▸ WHAT THE EXERCISE ASKS: Skip pictures in the listing below; copy exactly the lines from the one with "#### templates/: Django 템플릿 파일" through the one with "Hunter Participation (Work-In-Process)", inclusive.

..........

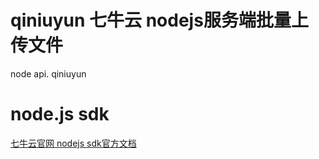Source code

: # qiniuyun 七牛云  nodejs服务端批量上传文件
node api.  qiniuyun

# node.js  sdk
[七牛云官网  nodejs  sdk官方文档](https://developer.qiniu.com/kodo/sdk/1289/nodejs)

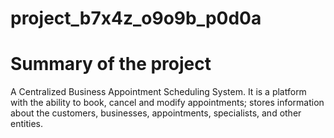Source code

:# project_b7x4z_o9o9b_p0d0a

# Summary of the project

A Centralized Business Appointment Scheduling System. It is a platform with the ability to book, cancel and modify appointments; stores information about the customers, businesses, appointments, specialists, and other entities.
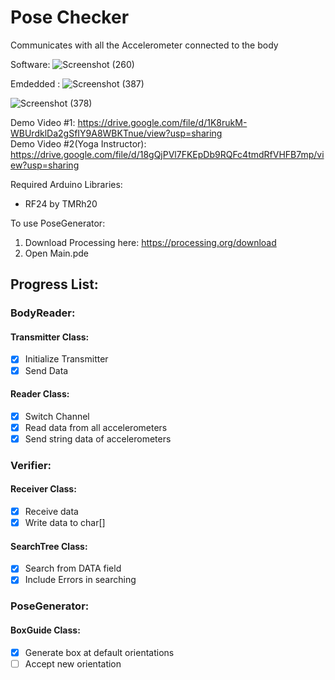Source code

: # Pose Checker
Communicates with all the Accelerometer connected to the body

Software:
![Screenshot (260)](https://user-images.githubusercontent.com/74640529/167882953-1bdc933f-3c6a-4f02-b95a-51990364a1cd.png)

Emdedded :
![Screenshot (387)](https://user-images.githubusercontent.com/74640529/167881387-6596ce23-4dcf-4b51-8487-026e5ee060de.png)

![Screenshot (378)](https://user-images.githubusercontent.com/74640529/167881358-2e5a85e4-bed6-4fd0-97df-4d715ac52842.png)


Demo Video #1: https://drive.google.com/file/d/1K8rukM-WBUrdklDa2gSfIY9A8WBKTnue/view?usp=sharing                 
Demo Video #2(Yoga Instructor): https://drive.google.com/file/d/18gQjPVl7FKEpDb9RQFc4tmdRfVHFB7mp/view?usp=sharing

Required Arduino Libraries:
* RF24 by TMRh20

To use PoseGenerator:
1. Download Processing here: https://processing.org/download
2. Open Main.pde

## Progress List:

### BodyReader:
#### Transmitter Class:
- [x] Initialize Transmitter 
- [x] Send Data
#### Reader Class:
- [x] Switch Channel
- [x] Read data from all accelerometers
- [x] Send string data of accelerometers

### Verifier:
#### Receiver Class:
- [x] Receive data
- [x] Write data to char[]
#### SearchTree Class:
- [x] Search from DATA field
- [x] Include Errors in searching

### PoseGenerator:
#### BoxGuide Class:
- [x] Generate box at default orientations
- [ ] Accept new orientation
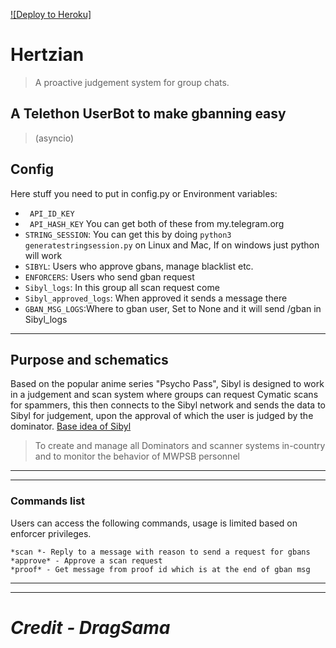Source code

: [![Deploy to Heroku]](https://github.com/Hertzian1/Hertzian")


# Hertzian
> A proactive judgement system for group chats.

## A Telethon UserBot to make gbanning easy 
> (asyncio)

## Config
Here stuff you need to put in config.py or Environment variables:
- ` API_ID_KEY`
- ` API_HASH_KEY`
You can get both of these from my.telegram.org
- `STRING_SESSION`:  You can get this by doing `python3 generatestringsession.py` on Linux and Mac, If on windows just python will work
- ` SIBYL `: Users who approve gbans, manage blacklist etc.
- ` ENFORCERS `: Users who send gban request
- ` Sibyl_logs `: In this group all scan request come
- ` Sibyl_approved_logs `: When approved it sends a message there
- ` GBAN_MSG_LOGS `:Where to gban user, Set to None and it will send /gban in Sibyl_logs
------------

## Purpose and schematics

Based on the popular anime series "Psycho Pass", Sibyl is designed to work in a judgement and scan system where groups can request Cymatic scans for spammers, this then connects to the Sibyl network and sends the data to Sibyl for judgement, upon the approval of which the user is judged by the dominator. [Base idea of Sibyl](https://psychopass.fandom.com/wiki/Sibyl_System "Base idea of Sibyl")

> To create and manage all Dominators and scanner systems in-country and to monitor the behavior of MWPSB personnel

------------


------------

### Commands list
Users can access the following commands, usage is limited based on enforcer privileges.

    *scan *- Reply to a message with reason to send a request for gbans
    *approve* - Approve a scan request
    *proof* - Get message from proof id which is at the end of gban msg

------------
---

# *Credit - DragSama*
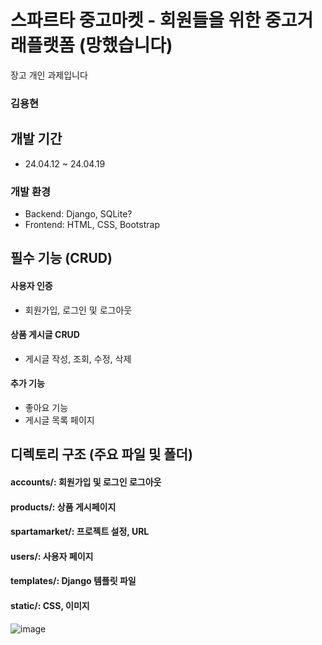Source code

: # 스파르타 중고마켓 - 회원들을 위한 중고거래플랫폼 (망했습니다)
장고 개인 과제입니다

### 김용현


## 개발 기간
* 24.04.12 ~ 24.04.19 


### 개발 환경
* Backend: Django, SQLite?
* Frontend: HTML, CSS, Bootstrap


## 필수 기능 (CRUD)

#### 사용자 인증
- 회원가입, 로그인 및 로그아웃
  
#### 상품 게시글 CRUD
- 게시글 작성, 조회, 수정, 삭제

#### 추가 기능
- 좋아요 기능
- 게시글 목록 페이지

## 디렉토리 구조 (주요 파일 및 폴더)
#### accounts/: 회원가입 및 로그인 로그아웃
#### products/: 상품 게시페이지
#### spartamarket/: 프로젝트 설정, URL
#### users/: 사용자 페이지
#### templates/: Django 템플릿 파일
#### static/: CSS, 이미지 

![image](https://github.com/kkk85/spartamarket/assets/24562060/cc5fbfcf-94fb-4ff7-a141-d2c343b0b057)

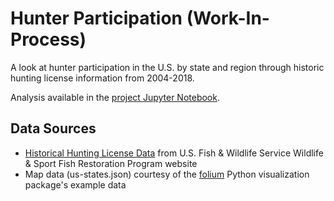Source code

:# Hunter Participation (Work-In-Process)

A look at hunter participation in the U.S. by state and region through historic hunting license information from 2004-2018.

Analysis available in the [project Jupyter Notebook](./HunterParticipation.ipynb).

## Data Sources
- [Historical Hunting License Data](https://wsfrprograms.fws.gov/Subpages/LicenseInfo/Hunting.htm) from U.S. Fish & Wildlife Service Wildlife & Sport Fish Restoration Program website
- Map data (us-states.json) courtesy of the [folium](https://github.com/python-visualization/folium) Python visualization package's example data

..........

▸ TASK OUTPUT:
#### templates/: Django 템플릿 파일
#### static/: CSS, 이미지 

![image](https://github.com/kkk85/spartamarket/assets/24562060/cc5fbfcf-94fb-4ff7-a141-d2c343b0b057)

Source code

:# Hunter Participation (Work-In-Process)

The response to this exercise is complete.